While you say the other books are 'commonly recommended by successful authors', The Elements of Style is as well. And how does it have nothing do with writing fiction?


----------



## Justin Rocket (Jan 28, 2014)

Cadence said:


> Science and technology only contribute to mythology; they are evolving it as we speak.
> 
> Furthering that, studying such interesting quirks of human society is, IMO, far more creatively enriching than reading a book on how to write.



Joseph Campbell would vehemently disagree with you over whether studying the structure of story is enriching.
I disagree with you as well.


----------



## Justin Rocket (Jan 28, 2014)

Alexa said:


> seems to me to be responsible for untold problems and difficulties of aspiring writers. Just my perspective, of course.



Can you imagine if Samuel Clemens clung to a book like the Elements of Style while he was writing Tom Sawyer or Huckleberry Finn?


----------



## BryanJ62 (Jan 28, 2014)

*I have always enjoyed books on this subject that tell the experience of writing. Either the journey to get published or the experience they had writing the novel. I think most of us know how to write. We all have our own style and if you work at it long enough you'll get it. It's the stories that I find fun.*


----------



## Justin Rocket (Jan 28, 2014)

As for why I say that science and technology are crowding out mythology, ask any Hitchens style atheist.


----------



## Jeko (Jan 29, 2014)

> Joseph Campbell would vehemently disagree with you over whether studying the structure of story is enriching.
> I disagree with you as well.



I wan't talking about studying the structure of stories in that post. I was espousing studying what to write over studying how to write as a means of creative enrichment.

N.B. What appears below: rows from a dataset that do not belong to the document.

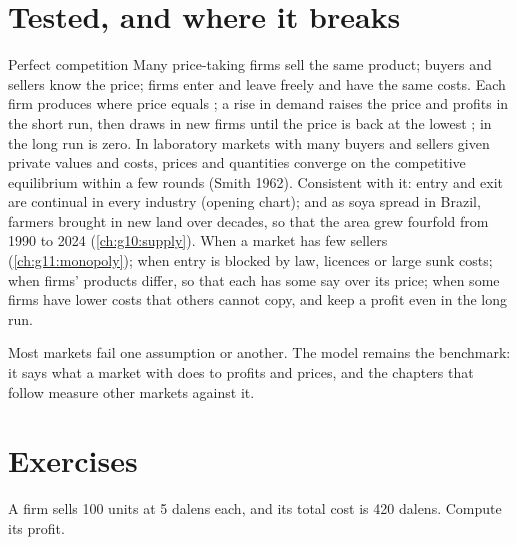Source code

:\section{Tested, and where it breaks}\label{sec:g11:perfect-competition:tested}

\begin{model}{Perfect competition}
\assumes Many price-taking firms sell the same product; buyers and sellers know the price; firms enter and leave freely and have the same costs.
\predicts Each firm produces where price equals ; a rise in demand raises the price and profits in the short run, then draws in new firms until the
  price is back at the lowest ; in the long run  is zero.
\tested In laboratory markets with many buyers and sellers given private values and costs, prices and quantities converge on the competitive equilibrium within
  a few rounds (Smith 1962). Consistent with it: entry and exit are continual in every industry (opening chart); and as soya spread in Brazil,
  farmers brought in new land over decades, so that the area grew fourfold from 1990 to 2024 (\cref{ch:g10:supply}).
\breaks When a market has few sellers (\cref{ch:g11:monopoly}); when entry is blocked by law, licences or large sunk costs; when firms' products differ, so
  that each has some say over its price; when some firms have lower costs that others cannot copy, and keep a profit even in the long run.
\end{model}

Most markets fail one assumption or another. The model remains the benchmark: it says what a market with  does to profits and prices, and the
chapters that follow measure other markets against it.

\section{Exercises}

\begin{exercise}[$\star$]\label{exo:g11:perfect-competition:1}
A firm sells 100 units at 5 dalens each, and its total cost is 420 dalens. Compute its profit.
\end{exercise}

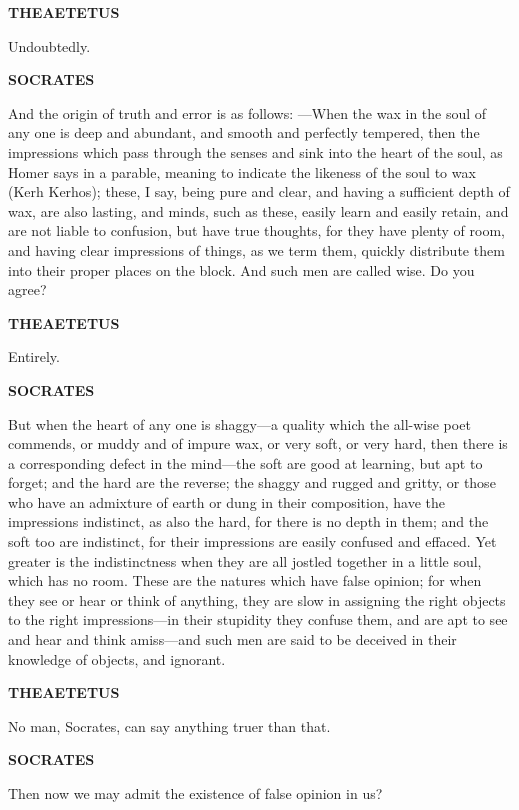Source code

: \documentclass[11pt,letter]{article}
\begin{document}
\par \textbf{THEAETETUS}
\par   Undoubtedly.

\par \textbf{SOCRATES}
\par   And the origin of truth and error is as follows: —When the wax in the soul of any one is deep and abundant, and smooth and perfectly tempered, then the impressions which pass through the senses and sink into the heart of the soul, as Homer says in a parable, meaning to indicate the likeness of the soul to wax (Kerh Kerhos); these, I say, being pure and clear, and having a sufficient depth of wax, are also lasting, and minds, such as these, easily learn and easily retain, and are not liable to confusion, but have true thoughts, for they have plenty of room, and having clear impressions of things, as we term them, quickly distribute them into their proper places on the block. And such men are called wise. Do you agree?

\par \textbf{THEAETETUS}
\par   Entirely.

\par \textbf{SOCRATES}
\par   But when the heart of any one is shaggy—a quality which the all-wise poet commends, or muddy and of impure wax, or very soft, or very hard, then there is a corresponding defect in the mind—the soft are good at learning, but apt to forget; and the hard are the reverse; the shaggy and rugged and gritty, or those who have an admixture of earth or dung in their composition, have the impressions indistinct, as also the hard, for there is no depth in them; and the soft too are indistinct, for their impressions are easily confused and effaced. Yet greater is the indistinctness when they are all jostled together in a little soul, which has no room. These are the natures which have false opinion; for when they see or hear or think of anything, they are slow in assigning the right objects to the right impressions—in their stupidity they confuse them, and are apt to see and hear and think amiss—and such men are said to be deceived in their knowledge of objects, and ignorant.

\par \textbf{THEAETETUS}
\par   No man, Socrates, can say anything truer than that.

\par \textbf{SOCRATES}
\par   Then now we may admit the existence of false opinion in us?
\end{document}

Regardless, structure is a tool and an aid for design. Working out how to use that tool allows you to consciously make decisions on the organization and presentation of your story. It also helps you to better liberate yourself from it if that benefits your work.

If people have issues with The Elements of Style, could we have examples? I haven't found a word or piece of advice in that book which I've disagreed with or which hasn't benefited my study of the craft.


----------



## Justin Rocket (Jan 29, 2014)

Cadence said:


> I wan't talking about studying the structure of stories in that post. I was espousing studying what to write over studying how to write as a means of creative enrichment.



I was pointing out that knowing what works and what has worked (which the study of structure as per Campbell offers) can never be a bad thing to learn as a writer.



Cadence said:


> If people have issues with The Elements of Style, could we have examples? I haven't found a word or piece of advice in that book which I've disagreed with or which hasn't benefited my study of the craft.



I believe Samuel Clemens' work is one example of what happens when a writer let's the rigor of "approved grammar" fall by the wayside and focuses, instead, on verisimilitude.


----------



## stephpend (Jan 29, 2014)

I like _Elements of Style_, _On Writing_ by Stephen King, _Outlining Your Novel_by K.M. Weiland, and, of course, my thesaurus.  

I lurve my thesaurus!


----------



## Jeko (Jan 30, 2014)

> I believe Samuel Clemens' work is one example of what happens when a writer let's the rigor of "approved grammar" fall by the wayside and focuses, instead, on verisimilitude.



And he is commendable for it. What is your point? That a writer was successful without the book? I can give you a writer who was with it, and then we'd be back where we started.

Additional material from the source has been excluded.